*WORK REQUEST*
Every record below must be returned word for word, with the pictures left out.

** Opening DATA SHOWN block **

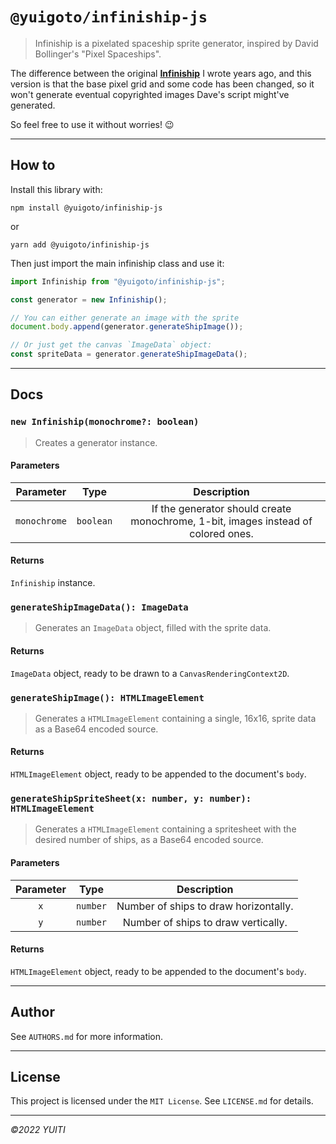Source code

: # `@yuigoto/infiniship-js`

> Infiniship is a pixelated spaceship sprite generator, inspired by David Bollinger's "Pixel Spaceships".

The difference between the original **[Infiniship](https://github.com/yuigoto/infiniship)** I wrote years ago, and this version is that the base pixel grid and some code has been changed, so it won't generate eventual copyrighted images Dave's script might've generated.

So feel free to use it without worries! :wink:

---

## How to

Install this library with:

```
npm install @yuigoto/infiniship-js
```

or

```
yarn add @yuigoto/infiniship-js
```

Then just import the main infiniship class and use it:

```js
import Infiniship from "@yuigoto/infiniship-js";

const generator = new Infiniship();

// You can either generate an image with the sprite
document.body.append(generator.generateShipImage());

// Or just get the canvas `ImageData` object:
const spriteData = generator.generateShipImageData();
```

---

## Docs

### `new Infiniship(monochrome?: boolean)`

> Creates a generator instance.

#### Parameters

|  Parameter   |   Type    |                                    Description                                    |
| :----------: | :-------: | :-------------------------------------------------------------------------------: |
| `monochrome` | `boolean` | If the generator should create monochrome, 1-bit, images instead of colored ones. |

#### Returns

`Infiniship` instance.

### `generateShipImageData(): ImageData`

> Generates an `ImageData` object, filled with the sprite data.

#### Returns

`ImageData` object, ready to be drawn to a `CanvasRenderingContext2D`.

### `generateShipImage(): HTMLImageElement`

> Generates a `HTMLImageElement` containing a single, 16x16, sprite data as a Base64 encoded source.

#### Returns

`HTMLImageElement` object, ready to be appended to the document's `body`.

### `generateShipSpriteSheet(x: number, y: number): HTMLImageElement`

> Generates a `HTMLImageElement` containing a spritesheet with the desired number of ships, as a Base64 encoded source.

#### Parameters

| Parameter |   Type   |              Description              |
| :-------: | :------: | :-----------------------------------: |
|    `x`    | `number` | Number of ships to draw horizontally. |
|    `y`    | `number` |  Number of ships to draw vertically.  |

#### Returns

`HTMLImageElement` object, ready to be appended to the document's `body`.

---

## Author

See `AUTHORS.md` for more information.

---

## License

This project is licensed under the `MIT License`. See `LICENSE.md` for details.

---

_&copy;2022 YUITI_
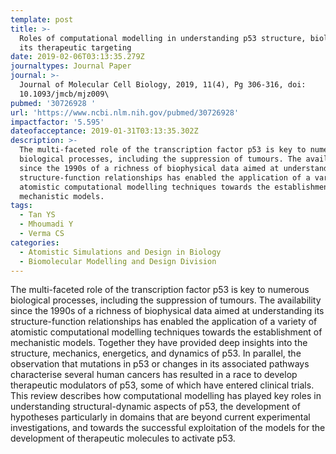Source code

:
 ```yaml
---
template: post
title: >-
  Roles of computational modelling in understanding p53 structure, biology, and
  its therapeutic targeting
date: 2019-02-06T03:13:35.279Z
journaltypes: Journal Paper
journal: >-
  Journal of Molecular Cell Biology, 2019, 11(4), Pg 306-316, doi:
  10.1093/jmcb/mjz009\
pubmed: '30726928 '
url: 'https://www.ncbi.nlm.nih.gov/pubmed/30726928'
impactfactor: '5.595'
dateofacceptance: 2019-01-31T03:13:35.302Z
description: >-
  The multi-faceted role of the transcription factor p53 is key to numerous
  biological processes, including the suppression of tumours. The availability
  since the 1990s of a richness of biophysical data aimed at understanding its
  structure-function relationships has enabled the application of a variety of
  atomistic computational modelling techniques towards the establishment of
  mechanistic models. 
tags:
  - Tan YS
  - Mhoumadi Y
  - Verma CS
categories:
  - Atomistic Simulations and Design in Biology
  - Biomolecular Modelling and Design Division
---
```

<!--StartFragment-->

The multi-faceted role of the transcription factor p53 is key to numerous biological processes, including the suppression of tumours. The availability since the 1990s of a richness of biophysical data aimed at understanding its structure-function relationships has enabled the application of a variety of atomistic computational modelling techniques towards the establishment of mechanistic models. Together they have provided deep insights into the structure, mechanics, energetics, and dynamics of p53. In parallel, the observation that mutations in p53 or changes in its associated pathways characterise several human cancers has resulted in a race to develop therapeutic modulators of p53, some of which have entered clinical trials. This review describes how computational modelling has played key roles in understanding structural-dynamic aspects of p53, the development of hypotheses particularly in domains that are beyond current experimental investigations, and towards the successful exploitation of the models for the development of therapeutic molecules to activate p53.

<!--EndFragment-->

** Closing DATA SHOWN block **

*ANSWER BOX*
Source code

: # `@yuigoto/infiniship-js`

> Infiniship is a pixelated spaceship sprite generator, inspired by David Bollinger's "Pixel Spaceships".

The difference between the original **[Infiniship](https://github.com/yuigoto/infiniship)** I wrote years ago, and this version is that the base pixel grid and some code has been changed, so it won't generate eventual copyrighted images Dave's script might've generated.

So feel free to use it without worries! :wink:

---

## How to

Install this library with:

```
npm install @yuigoto/infiniship-js
```

or

```
yarn add @yuigoto/infiniship-js
```

Then just import the main infiniship class and use it:

```js
import Infiniship from "@yuigoto/infiniship-js";

const generator = new Infiniship();

// You can either generate an image with the sprite
document.body.append(generator.generateShipImage());

// Or just get the canvas `ImageData` object:
const spriteData = generator.generateShipImageData();
```

---

## Docs

### `new Infiniship(monochrome?: boolean)`

> Creates a generator instance.

#### Parameters

|  Parameter   |   Type    |                                    Description                                    |
| :----------: | :-------: | :-------------------------------------------------------------------------------: |
| `monochrome` | `boolean` | If the generator should create monochrome, 1-bit, images instead of colored ones. |

#### Returns

`Infiniship` instance.

### `generateShipImageData(): ImageData`

> Generates an `ImageData` object, filled with the sprite data.

#### Returns

`ImageData` object, ready to be drawn to a `CanvasRenderingContext2D`.

### `generateShipImage(): HTMLImageElement`

> Generates a `HTMLImageElement` containing a single, 16x16, sprite data as a Base64 encoded source.

#### Returns

`HTMLImageElement` object, ready to be appended to the document's `body`.

### `generateShipSpriteSheet(x: number, y: number): HTMLImageElement`

> Generates a `HTMLImageElement` containing a spritesheet with the desired number of ships, as a Base64 encoded source.

#### Parameters

| Parameter |   Type   |              Description              |
| :-------: | :------: | :-----------------------------------: |
|    `x`    | `number` | Number of ships to draw horizontally. |
|    `y`    | `number` |  Number of ships to draw vertically.  |

#### Returns

`HTMLImageElement` object, ready to be appended to the document's `body`.

---

## Author

See `AUTHORS.md` for more information.

---

## License

This project is licensed under the `MIT License`. See `LICENSE.md` for details.

---

_&copy;2022 YUITI_
Source code

:
 ```yaml
---
template: post
title: >-
  Roles of computational modelling in understanding p53 structure, biology, and
  its therapeutic targeting
date: 2019-02-06T03:13:35.279Z
journaltypes: Journal Paper
journal: >-
  Journal of Molecular Cell Biology, 2019, 11(4), Pg 306-316, doi:
  10.1093/jmcb/mjz009\
pubmed: '30726928 '
url: 'https://www.ncbi.nlm.nih.gov/pubmed/30726928'
impactfactor: '5.595'
dateofacceptance: 2019-01-31T03:13:35.302Z
description: >-
  The multi-faceted role of the transcription factor p53 is key to numerous
  biological processes, including the suppression of tumours. The availability
  since the 1990s of a richness of biophysical data aimed at understanding its
  structure-function relationships has enabled the application of a variety of
  atomistic computational modelling techniques towards the establishment of
  mechanistic models. 
tags:
  - Tan YS
  - Mhoumadi Y
  - Verma CS
categories:
  - Atomistic Simulations and Design in Biology
  - Biomolecular Modelling and Design Division
---
```

<!--StartFragment-->

The multi-faceted role of the transcription factor p53 is key to numerous biological processes, including the suppression of tumours. The availability since the 1990s of a richness of biophysical data aimed at understanding its structure-function relationships has enabled the application of a variety of atomistic computational modelling techniques towards the establishment of mechanistic models. Together they have provided deep insights into the structure, mechanics, energetics, and dynamics of p53. In parallel, the observation that mutations in p53 or changes in its associated pathways characterise several human cancers has resulted in a race to develop therapeutic modulators of p53, some of which have entered clinical trials. This review describes how computational modelling has played key roles in understanding structural-dynamic aspects of p53, the development of hypotheses particularly in domains that are beyond current experimental investigations, and towards the successful exploitation of the models for the development of therapeutic molecules to activate p53.

<!--EndFragment-->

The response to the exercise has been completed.